Give Something Back to Veterinary Medicine, Speaker Tells Graduates
Posted May 11, 2006
COLLEGE STATION, May 11, 2006 - Guy Sheppard, president of the
Texas Veterinary Medical Association, urged veterinary medicine
graduates to find ways to give back to their chosen profession and
to remember the great responsibilities they have as animal care
providers during Texas A&M University's College of Veterinary
Medicine & Biomedical Sciences commencement ceremonies Thursday
in Rudder Auditorium.
Sheppard, who earned his DVM degree from Texas A&M in 1978
and has his own practice in San Angelo, told the 125 new Aggie
veterinarians to "be sure and give back to others.

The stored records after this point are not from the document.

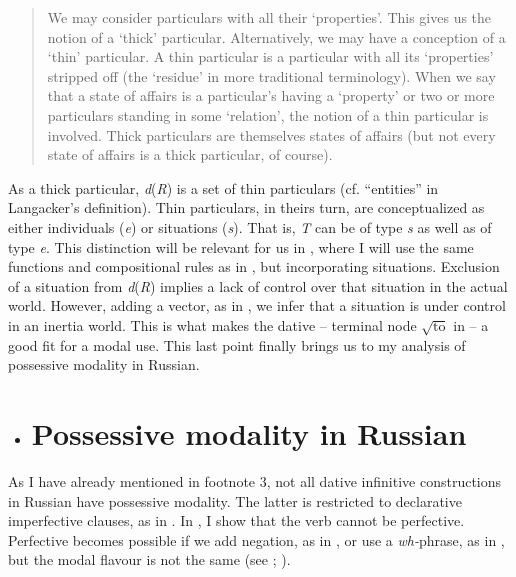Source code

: \documentclass[output=paper,modfonts,nonflat]{langsci/langscibook}
\begin{document}
\begin{quote}
We may consider particulars with all their ‘properties’. This gives us the notion of a ‘thick’ particular. Alternatively, we may have a conception of a ‘thin’ particular. A thin particular is a particular with all its ‘properties’ stripped off (the ‘residue’ in more traditional terminology). When we say that a state of affairs is a particular’s having a ‘property’ or two or more particulars standing in some ‘relation’, the notion of a thin particular is involved. Thick particulars are themselves states of affairs (but not every state of affairs is a thick particular, of course). \citep[613]{Kratzer1989} 
\end{quote}

As a thick particular, \textit{d}(\textit{R}) is a set of thin particulars (cf. “entities” in Langacker’s definition). Thin particulars, in theirs turn, are conceptualized as either individuals (\textit{e}) or situations (\textit{s}). That is, \textit{T} can be of type \textit{s} as well as of type \textit{e}. This distinction will be relevant for us in , where I will use the same functions and compositional rules as in , but incorporating situations. Exclusion of a situation from \textit{d}(\textit{R}) implies a lack of control over that situation in the actual world. However, adding a vector, as in , we infer that a situation is under control in an inertia world. This is what makes the dative – terminal node  $\sqrt{\text{to}}$  in  – a good fit for a modal use. This last point finally brings us to my analysis of possessive modality in Russian.

\begin{itemize}
\item \section{Possessive modality in Russian}
\end{itemize}

As I have already mentioned in footnote 3, not all dative infinitive constructions in Russian have possessive modality. The latter is restricted to declarative imperfective clauses, as in . In , I show that the verb cannot be perfective. Perfective becomes possible if we add negation, as in , or use a \textit{wh-}phrase, as in , but the modal flavour is not the same (see \citealt{Fortuin2007}; \citealt{Tsedryk2018}).
\end{document}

"I know that each of you has been beneficiaries of one or more
mentors and encouragers. You could not have entered or completed
the veterinary educational process without mentors. Please remember
this when young people dreaming of a career in veterinary medicine
approach you. And remember that you are always a role model to
someone. You may never know who is watching and emulating you, but
someone is taking notice of you. Live your life so as not to
disappoint an impressionable young person."
Sheppard also urged graduates to get fully involved in their
profession through service activities and volunteer work.
"As Dr. Elbert Hutchins, executive director of the TVMA, is fond
of saying, 'You have now been handed a profession that you did
nothing to create. It was done for you by dedicated veterinarians
who have gone before you.' It is our duty to make sure that we are
able to hand off a profession to those who enter after us that is
at least as good or better than that which we were handed."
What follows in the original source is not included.